**To do**
Only lines with the string "dependencies" matter here; gather them from the material below.

═════ Task data ═════

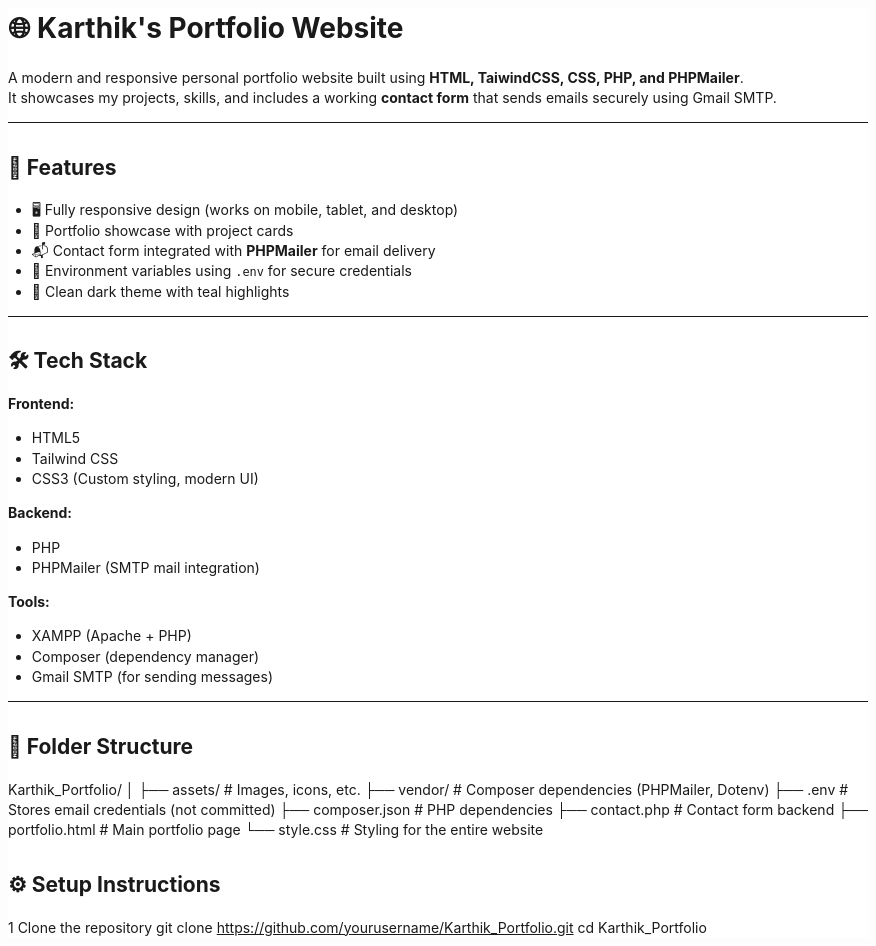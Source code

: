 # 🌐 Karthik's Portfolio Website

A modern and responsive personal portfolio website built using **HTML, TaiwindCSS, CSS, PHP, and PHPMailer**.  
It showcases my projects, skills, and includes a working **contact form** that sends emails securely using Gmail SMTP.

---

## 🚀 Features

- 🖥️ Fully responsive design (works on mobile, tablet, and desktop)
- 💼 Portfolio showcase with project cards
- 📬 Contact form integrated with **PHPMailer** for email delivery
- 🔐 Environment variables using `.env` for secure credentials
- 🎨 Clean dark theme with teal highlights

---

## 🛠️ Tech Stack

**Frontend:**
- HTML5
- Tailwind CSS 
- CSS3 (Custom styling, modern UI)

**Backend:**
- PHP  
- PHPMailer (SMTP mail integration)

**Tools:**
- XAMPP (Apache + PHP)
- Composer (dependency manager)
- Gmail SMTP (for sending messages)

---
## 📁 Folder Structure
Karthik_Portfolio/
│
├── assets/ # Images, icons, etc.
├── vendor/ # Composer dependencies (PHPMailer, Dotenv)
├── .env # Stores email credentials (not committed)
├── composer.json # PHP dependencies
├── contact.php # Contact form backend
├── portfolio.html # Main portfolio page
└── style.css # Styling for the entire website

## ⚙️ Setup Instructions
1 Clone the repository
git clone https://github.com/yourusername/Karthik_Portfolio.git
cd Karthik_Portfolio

═════
═════ Task data ═════

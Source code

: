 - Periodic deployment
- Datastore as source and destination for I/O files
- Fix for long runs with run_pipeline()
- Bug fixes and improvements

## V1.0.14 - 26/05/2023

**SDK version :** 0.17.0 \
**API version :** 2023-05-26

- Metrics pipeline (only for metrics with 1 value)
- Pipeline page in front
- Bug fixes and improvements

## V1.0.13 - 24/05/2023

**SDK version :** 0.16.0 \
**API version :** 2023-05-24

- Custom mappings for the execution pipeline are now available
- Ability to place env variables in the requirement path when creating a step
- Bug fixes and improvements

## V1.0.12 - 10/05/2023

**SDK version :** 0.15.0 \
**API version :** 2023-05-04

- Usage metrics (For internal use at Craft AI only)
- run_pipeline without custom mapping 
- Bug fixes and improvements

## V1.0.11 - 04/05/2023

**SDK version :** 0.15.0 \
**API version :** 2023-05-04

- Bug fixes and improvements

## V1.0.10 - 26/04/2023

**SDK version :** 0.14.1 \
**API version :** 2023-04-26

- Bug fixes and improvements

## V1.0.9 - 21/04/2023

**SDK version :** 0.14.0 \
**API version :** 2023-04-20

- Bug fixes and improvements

═════

**Solution for this exercise**
├── vendor/ # Composer dependencies (PHPMailer, Dotenv)
├── composer.json # PHP dependencies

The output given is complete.